Paolo Gubinelli 1975
Parlare delle mie “carte” è pretendere un distacco emotivo-intellettuale e un trasferimento da un linguaggio a me più proprio (quello dell’opera) ad un altro più estraneo, quello verbale, con l’inquietudine e il disagio, sempre di travisare i contenuti e le motivazioni del mio lavoro.
Questo, per onestà; il resto, se può agevolare una lettura dell’opera.
Il “concetto” di struttura-spazio-luce si muove nell’ambito di una ricerca razionale analitica in cui tendo a ridurre sempre più i mezzi e i modi operativi in una rigorosa ed esigente meditazione.

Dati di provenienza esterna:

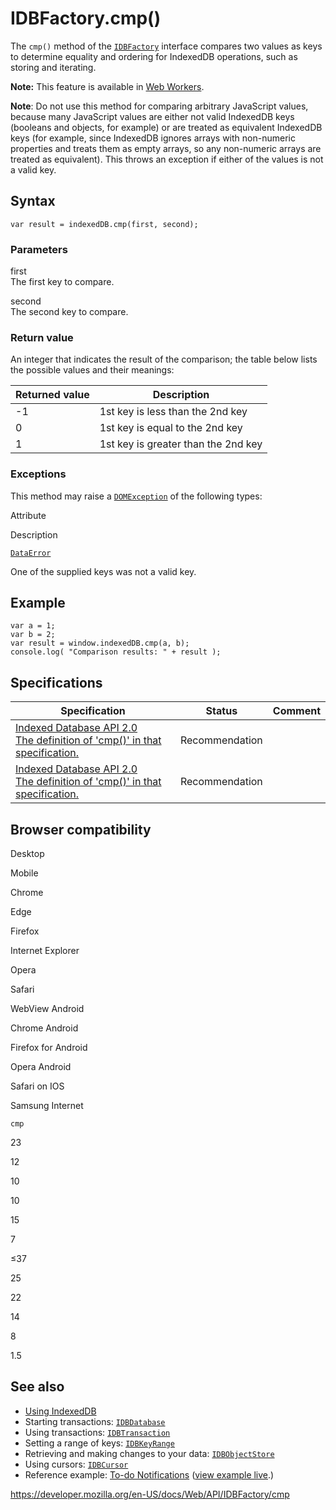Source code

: # IDBFactory.cmp()

The `cmp()` method of the [`IDBFactory`](../idbfactory) interface compares two values as keys to determine equality and ordering for IndexedDB operations, such as storing and iterating.

**Note:** This feature is available in [Web Workers](../web_workers_api).

**Note**: Do not use this method for comparing arbitrary JavaScript values, because many JavaScript values are either not valid IndexedDB keys (booleans and objects, for example) or are treated as equivalent IndexedDB keys (for example, since IndexedDB ignores arrays with non-numeric properties and treats them as empty arrays, so any non-numeric arrays are treated as equivalent). This throws an exception if either of the values is not a valid key.

## Syntax

    var result = indexedDB.cmp(first, second);

### Parameters

first  
The first key to compare.

second  
The second key to compare.

### Return value

An integer that indicates the result of the comparison; the table below lists the possible values and their meanings:

<table><thead><tr class="header"><th>Returned value</th><th>Description</th></tr></thead><tbody><tr class="odd"><td>-1</td><td>1st key is less than the 2nd key</td></tr><tr class="even"><td>0</td><td>1st key is equal to the 2nd key</td></tr><tr class="odd"><td>1</td><td>1st key is greater than the 2nd key</td></tr></tbody></table>

### Exceptions

This method may raise a [`DOMException`](../domexception) of the following types:

Attribute

Description

[`DataError`](../domerror)

One of the supplied keys was not a valid key.

## Example

    var a = 1;
    var b = 2;
    var result = window.indexedDB.cmp(a, b);
    console.log( "Comparison results: " + result );

## Specifications

<table><thead><tr class="header"><th>Specification</th><th>Status</th><th>Comment</th></tr></thead><tbody><tr class="odd"><td><a href="https://www.w3.org/TR/IndexedDB/#dom-idbfactory-cmp">Indexed Database API 2.0<br />
<span class="small">The definition of 'cmp()' in that specification.</span></a></td><td><span class="spec-rec">Recommendation</span></td><td></td></tr><tr class="even"><td><a href="https://www.w3.org/TR/IndexedDB/#dom-idbfactory-cmp">Indexed Database API 2.0<br />
<span class="small">The definition of 'cmp()' in that specification.</span></a></td><td><span class="spec-rec">Recommendation</span></td><td></td></tr></tbody></table>

## Browser compatibility

Desktop

Mobile

Chrome

Edge

Firefox

Internet Explorer

Opera

Safari

WebView Android

Chrome Android

Firefox for Android

Opera Android

Safari on IOS

Samsung Internet

`cmp`

23

12

10

10

15

7

≤37

25

22

14

8

1.5

## See also

- [Using IndexedDB](../indexeddb_api/using_indexeddb)
- Starting transactions: [`IDBDatabase`](../idbdatabase)
- Using transactions: [`IDBTransaction`](../idbtransaction)
- Setting a range of keys: [`IDBKeyRange`](../idbkeyrange)
- Retrieving and making changes to your data: [`IDBObjectStore`](../idbobjectstore)
- Using cursors: [`IDBCursor`](../idbcursor)
- Reference example: [To-do Notifications](https://github.com/mdn/to-do-notifications/tree/gh-pages) ([view example live](https://mdn.github.io/to-do-notifications/).)

<a href="https://developer.mozilla.org/en-US/docs/Web/API/IDBFactory/cmp" class="_attribution-link">https://developer.mozilla.org/en-US/docs/Web/API/IDBFactory/cmp</a>
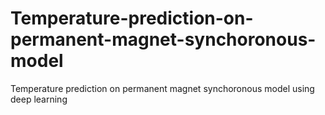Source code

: # Temperature-prediction-on-permanent-magnet-synchoronous-model
Temperature prediction on permanent magnet synchoronous model using deep learning 
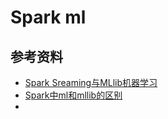 # Spark ml



## 参考资料

- [Spark Sreaming与MLlib机器学习](https://www.cnblogs.com/charlotte77/p/5518368.html)
- [Spark中ml和mllib的区别](https://www.cnblogs.com/itboys/p/6860953.html)
- []()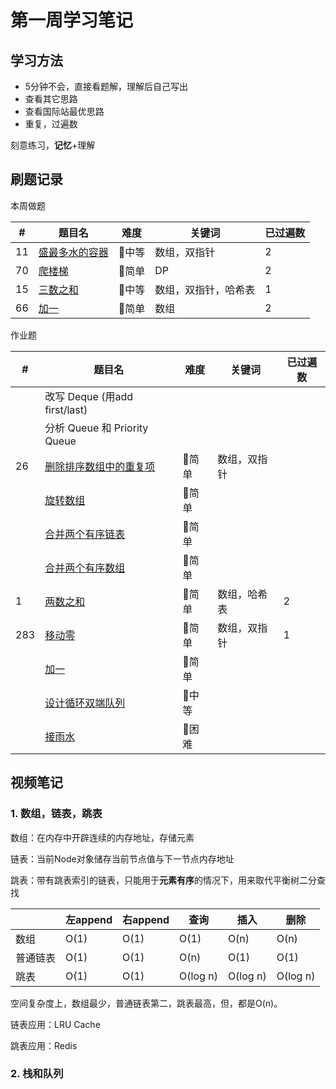 # 第一周学习笔记

## 学习方法

- 5分钟不会，直接看题解，理解后自己写出
- 查看其它思路
- 查看国际站最优思路
- 重复，过遍数

刻意练习，**记忆**+理解



## 刷题记录

本周做题

| #    | 题目名                                                       | 难度  | 关键词               | 已过遍数 |
| ---- | ------------------------------------------------------------ | ----- | -------------------- | -------- |
| 11   | [盛最多水的容器](https://leetcode-cn.com/problems/container-with-most-water/) | 💛中等 | 数组，双指针         | 2        |
| 70   | [爬楼梯](https://leetcode-cn.com/problems/climbing-stairs/)  | 💚简单 | DP                   | 2        |
| 15   | [三数之和](https://leetcode-cn.com/problems/3sum/)           | 💛中等 | 数组，双指针，哈希表 | 1        |
| 66   | [加一](https://leetcode-cn.com/problems/plus-one/)           | 💚简单 | 数组                 | 2        |

作业题

| #    | 题目名                                                       | 难度  | 关键词       | 已过遍数 |
| ---- | ------------------------------------------------------------ | ----- | ------------ | -------- |
|      | 改写 Deque (用add first/last)                                |       |              |          |
|      | 分析 Queue 和 Priority Queue                                 |       |              |          |
| 26   | [删除排序数组中的重复项](https://leetcode-cn.com/problems/remove-duplicates-from-sorted-array/) | 💚简单 | 数组，双指针 |          |
|      | [旋转数组](https://leetcode-cn.com/problems/rotate-array/)   | 💚简单 |              |          |
|      | [合并两个有序链表](https://leetcode-cn.com/problems/merge-two-sorted-lists/) | 💚简单 |              |          |
|      | [合并两个有序数组](https://leetcode-cn.com/problems/merge-sorted-array/) | 💚简单 |              |          |
| 1    | [两数之和](https://leetcode-cn.com/problems/two-sum/)        | 💚简单 | 数组，哈希表 | 2        |
| 283  | [移动零](https://leetcode-cn.com/problems/move-zeroes/)      | 💚简单 | 数组，双指针 | 1        |
|      | [加一](https://leetcode-cn.com/problems/plus-one/)           | 💚简单 |              |          |
|      | [设计循环双端队列](https://leetcode.com/problems/design-circular-deque) | 💛中等 |              |          |
|      | [接雨水](https://leetcode.com/problems/trapping-rain-water/) | 🧡困难 |              |          |



## 视频笔记

### 1. 数组，链表，跳表

数组：在内存中开辟连续的内存地址，存储元素

链表：当前Node对象储存当前节点值与下一节点内存地址

跳表：带有跳表索引的链表，只能用于**元素有序**的情况下，用来取代平衡树二分查找

|          | 左append | 右append | 查询     | 插入     | 删除     |
| -------- | -------- | -------- | -------- | -------- | -------- |
| 数组     | O(1)     | O(1)     | O(1)     | O(n)     | O(n)     |
| 普通链表 | O(1)     | O(1)     | O(n)     | O(1)     | O(1)     |
| 跳表     | O(1)     | O(1)     | O(log n) | O(log n) | O(log n) |

空间复杂度上，数组最少，普通链表第二，跳表最高，但，都是O(n)。

链表应用：LRU Cache

跳表应用：Redis

### 2. 栈和队列

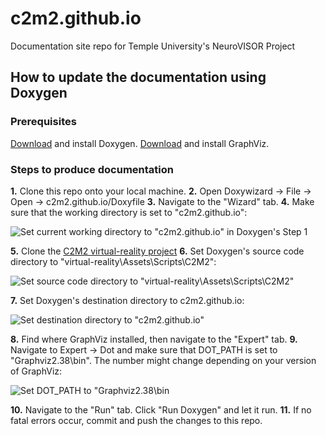 # c2m2.github.io
Documentation site repo for Temple University's NeuroVISOR Project

## How to update the documentation using Doxygen
### Prerequisites
[Download](https://www.doxygen.nl/download.html) and install Doxygen.
[Download](https://graphviz.org/download/) and install GraphViz.
### Steps to produce documentation
**1.** Clone this repo onto your local machine.
**2.** Open Doxywizard -> File -> Open -> c2m2.github.io/Doxyfile
**3.** Navigate to the "Wizard" tab.
**4.** Make sure that the working directory is set to "c2m2.github.io":

![Set current working directory to "c2m2.github.io" in Doxygen's Step 1](https://github.com/c2m2/c2m2.github.io/blob/master/media/images/working_directory.PNG)

**5.** Clone the [C2M2 virtual-reality project](https://github.com/c2m2/virtual-reality)
**6.** Set Doxygen's source code directory to "virtual-reality\Assets\Scripts\C2M2":

![Set source code directory to "virtual-reality\Assets\Scripts\C2M2"](https://github.com/c2m2/c2m2.github.io/blob/master/media/images/source_directory.PNG)

**7.** Set Doxygen's destination directory to c2m2.github.io:

![Set destination directory to "c2m2.github.io"](https://github.com/c2m2/c2m2.github.io/blob/master/media/images/destination_directory.PNG)

**8.** Find where GraphViz installed, then navigate to the "Expert" tab.
**9.** Navigate to Expert -> Dot and make sure that DOT_PATH is set to "Graphviz2.38\bin". The number might change depending on your version of GraphViz:

![Set DOT_PATH to "Graphviz2.38\bin](https://github.com/c2m2/c2m2.github.io/blob/master/media/images/DOT_PATH.PNG)

**10.** Navigate to the "Run" tab. Click "Run Doxygen" and let it run.
**11.** If no fatal errors occur, commit and push the changes to this repo.
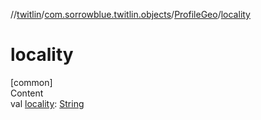 //[twitlin](../../index.md)/[com.sorrowblue.twitlin.objects](../index.md)/[ProfileGeo](index.md)/[locality](locality.md)



# locality  
[common]  
Content  
val [locality](locality.md): [String](https://kotlinlang.org/api/latest/jvm/stdlib/kotlin/-string/index.html)  



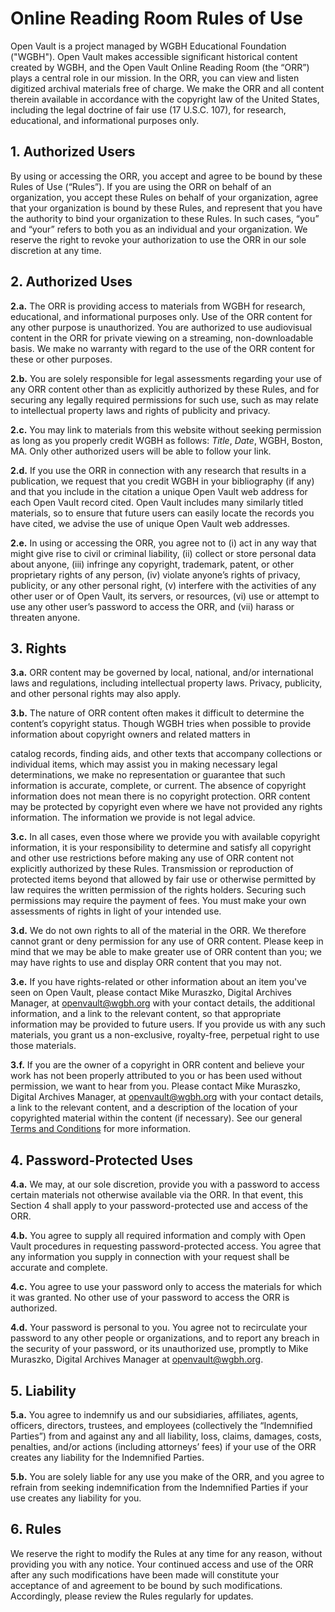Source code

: # Online Reading Room Rules of Use
Open Vault is a project managed by WGBH Educational Foundation ("WGBH"). Open
Vault makes accessible significant historical content created by WGBH, and the
Open Vault Online Reading Room (the “ORR”) plays a central role in our mission.
In the ORR, you can view and listen digitized archival materials free of
charge. We make the ORR and all content therein available in accordance with
the copyright law of the United States, including the legal doctrine of fair
use (17 U.S.C. 107), for research, educational, and informational purposes only.

## 1. Authorized Users

By using or accessing the ORR, you accept and agree to be bound by these Rules
of Use (“Rules”). If you are using the ORR on behalf of an organization, you
accept these Rules on behalf of your organization, agree that your organization
is bound by these Rules, and represent that you have the authority to bind your
organization to these Rules. In such cases, “you” and “your” refers to both you
as an individual and your organization. We reserve the right to revoke your
authorization to use the ORR in our sole discretion at any time.

## 2. Authorized Uses

**2.a.** The ORR is providing access to materials from WGBH for research,
educational, and informational purposes only. Use of the ORR content for any
other purpose is unauthorized. You are authorized to use audiovisual content in
the ORR for private viewing on a streaming, non-downloadable basis. We make no
warranty with regard to the use of the ORR content for these or other purposes.

**2.b.** You are solely responsible for legal assessments regarding your use of any
ORR content other than as explicitly authorized by these Rules, and for
securing any legally required permissions for such use,
such as may relate to intellectual property laws and rights of publicity and
privacy.

**2.c.** You may link to materials from this website without seeking permission as
long as you properly credit WGBH as follows: *Title*, *Date*, WGBH, Boston, MA.
Only other authorized users will be able to follow your link.

**2.d.** If you use the ORR in connection with any research that results in a
publication, we request that you credit WGBH in your bibliography (if any) and
that you include in the citation a unique Open Vault web address for each Open
Vault record cited. Open Vault includes many similarly titled materials, so to
ensure that future users can easily locate the records you have cited, we
advise the use of unique Open Vault web addresses.

**2.e.** In using or accessing the ORR, you agree not to (i) act in any way that
might give rise to civil or criminal liability, (ii) collect or store personal
data about anyone, (iii) infringe any copyright, trademark, patent, or other
proprietary rights of any person, (iv) violate anyone’s rights of privacy,
publicity, or any other personal right, (v) interfere with the activities of
any other user or of Open Vault, its servers, or resources, (vi) use or attempt
to use any other user’s password to access the ORR, and (vii) harass or
threaten anyone.

## 3. Rights

**3.a.** ORR content may be governed by local, national, and/or international laws
and regulations, including intellectual property laws. Privacy, publicity, and
other personal rights may also apply.

**3.b.** The nature of ORR content often makes it difficult to determine the
content’s copyright status. Though WGBH tries when possible to provide
information about copyright owners and related matters in

catalog records, finding aids, and other texts that accompany collections or
individual items, which may assist you in making necessary legal
determinations, we make no representation or guarantee that such information is
accurate, complete, or current. The absence of copyright information does not
mean there is no copyright protection. ORR content may be protected by
copyright even where we have not provided any rights information. The
information we provide is not legal advice.

**3.c.** In all cases, even those where we provide you with available copyright
information, it is your responsibility to determine and satisfy all copyright
and other use restrictions before making any use of ORR content not explicitly
authorized by these Rules. Transmission or reproduction of protected items
beyond that allowed by fair use or otherwise permitted by law requires the
written permission of the rights holders. Securing such permissions may require
the payment of fees. You must make your own assessments of rights in light of
your intended use.

**3.d.** We do not own rights to all of the material in the ORR. We therefore
cannot grant or deny permission for any use of ORR content. Please keep in mind
that we may be able to make greater use of ORR content than you; we may have
rights to use and display ORR content that you may not.

**3.e.** If you have rights-related or other information about an item you've seen
on Open Vault, please contact Mike Muraszko, Digital Archives Manager, at
[openvault@wgbh.org](mailto:openvault@wgbh.org) with your contact details, the additional information, and a
link to the relevant content, so that appropriate information may be provided
to future users. If you provide us with any such materials, you grant us a
non-exclusive, royalty-free, perpetual right to use those materials.

**3.f.** If you are the owner of a copyright in ORR content and believe your work
has not been properly attributed to you or has been used without permission, we
want to hear from you. Please contact Mike Muraszko, Digital Archives Manager,
at [openvault@wgbh.org](mailto:openvault@wgbh.org) with your contact details, a link to the relevant
content, and a description of the location of your copyrighted material within
the content (if necessary). See our general [Terms and Conditions](/terms-and-conditions) for more
information.

## 4. Password-Protected Uses

**4.a.** We may, at our sole discretion, provide you with a password to access
certain materials not otherwise available via the ORR. In that event, this
Section 4 shall apply to your password-protected use and access of the ORR.

**4.b.** You agree to supply all required information and comply with Open Vault
procedures in requesting password-protected access. You agree that any
information you supply in connection with your request shall be accurate and
complete.

**4.c.** You agree to use your password only to access the materials for which it
was granted. No other use of your password to access the ORR is authorized.

**4.d.** Your password is personal to you. You agree not to recirculate your
password to any other people or organizations, and to report any breach in the
security of your password, or its unauthorized use, promptly to Mike Muraszko,
Digital Archives Manager at [openvault@wgbh.org](mailto:openvault@wgbh.org).

## 5. Liability

**5.a.** You agree to indemnify us and our subsidiaries, affiliates, agents,
officers, directors, trustees, and employees (collectively the “Indemnified
Parties”) from and against any and all liability, loss, claims, damages, costs,
penalties, and/or actions (including attorneys’ fees) if your use of the ORR
creates any liability for the Indemnified Parties.

**5.b.** You are solely liable for any use you make of the ORR, and you agree to
refrain from seeking indemnification from the Indemnified Parties if your use
creates any liability for you.

## 6. Rules

We reserve the right to modify the Rules at any time for any reason, without
providing you with any notice. Your continued access and use of the ORR after
any such modifications have been made will constitute your acceptance of and
agreement to be bound by such modifications. Accordingly, please review the
Rules regularly for updates.
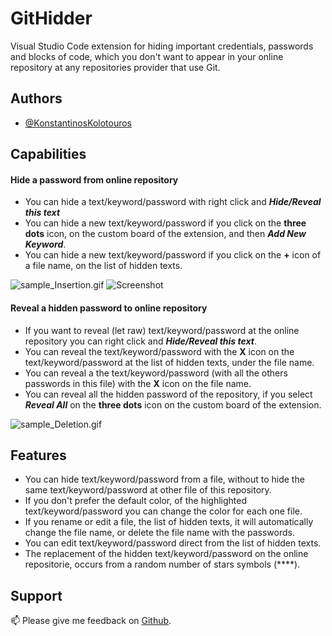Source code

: 
# GitHidder

Visual Studio Code extension for hiding important credentials, passwords and blocks of code, which you don't want to appear in your online repository at any repositories provider that use Git.


## Authors

- [@KonstantinosKolotouros](https://github.com/KonstantinosKol)


## Capabilities

####  Hide a password from online repository
- You can hide a text/keyword/password with right click and ***Hide/Reveal this text***
- You can hide a new text/keyword/password if you click on the **three dots** icon, on the custom board of the extension, and then ***Add New Keyword***.
- You can hide a new text/keyword/password if you click on the **+** icon of a file name, on the list of hidden texts.

![sample_Insertion.gif](https://github.com/KonstantinosKol/GitHidder/main/media/sample_Insertion.gif)
![Screenshot](https://github.com/KonstantinosKol/GitHidder/media/main/sample.png?raw=true)

####  Reveal a hidden password to online repository
- If you want to reveal (let raw) text/keyword/password at the online repository you can right click and ***Hide/Reveal this text***.
- You can reveal the text/keyword/password with the **X** icon on the text/keyword/password at the list of hidden texts, under the file name.
- You can reveal a the text/keyword/password (with all the others passwords in this file) with the **X** icon on the file name. 
- You can reveal all the hidden password of the repository, if you select ***Reveal All*** on the **three dots** icon on the custom board of the extension.

![sample_Deletion.gif](https://github.com/KonstantinosKol/GitHidder/main/media/sample_Deletion.gif)

## Features

- You can hide text/keyword/password from a file, without to hide the same text/keyword/password at other file of this repository.
- If you don't prefer the default color, of the highlighted text/keyword/password you can change the color for each one file.
- If you rename or edit a file, the list of hidden texts, it will automatically change the file name, or delete the file name with the passwords.
- You can edit text/keyword/password direct from the list of hidden texts.
- The replacement of the hidden text/keyword/password on the online repositorie, occurs from a random number of stars symbols (****).
##  Support

📫 Please give me feedback on [Github](https://github.com/KonstantinosKol).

Il mezzo: la carta; anzi un cartoncino scelto per la sua morbidezza e docilità al tatto, e per il suo “candore” (luce) incontaminato da ogni intervento esterno di colore, capace di rimandarmi a emozioni di purezza, di contemplazione quieta e chiarificante. Su questa superficie traccio, con una lama, un’incisione secondo linee geometriche, progettuali (proiezioni, ribaltamenti di piani.....); quindi intervengo con la piegatura manuale delicata, attenta, che crea un rilievo sottile, capace di coinvolgere lo spazio, strutturarlo e renderlo percettibile. La superficie vibra di una struttura-luce che non ottengo con effetti di chiaroscuro dipinto, ma con l’incidenza della luce (radente) sul mezzo stesso, la carta incisa e piegata, in cui mi oppongo rigorosamente alla tentazione di un arricchimento dell’opera. Inoltre, le superfici mutano, variano secondo i punti di vista e l’incidenza della luce; ne deriva una spazialità dialettica che coinvolge lo spettatore in una serie di rapporti dinamici, permettendogli una riappropriazione creativa dello spazio circostante. Le mie “carte” pretendono una lettura non superficiale, ma attenta e prolungata; il loro discorso non è immediatamente percepibile e hanno bisogno di un lettore disponibile per mediare contenuti, motivazioni e stimoli di ricerca.
Firenze, Gennaio 1975
Autopresentazione, Ed. Galleria Indiano Grafica
Firenze, 1977
Descrizione dell’opera
Nella mia attività artistica la “carta” è stata fino ad oggi il mio unico mezzo espressivo: dopo la prima fase di intervento su cartoncino bianco, morbido al tatto, inciso con lama e piegato manualmente secondo strutture geometriche (con effetto visivo di “spazio-luce”).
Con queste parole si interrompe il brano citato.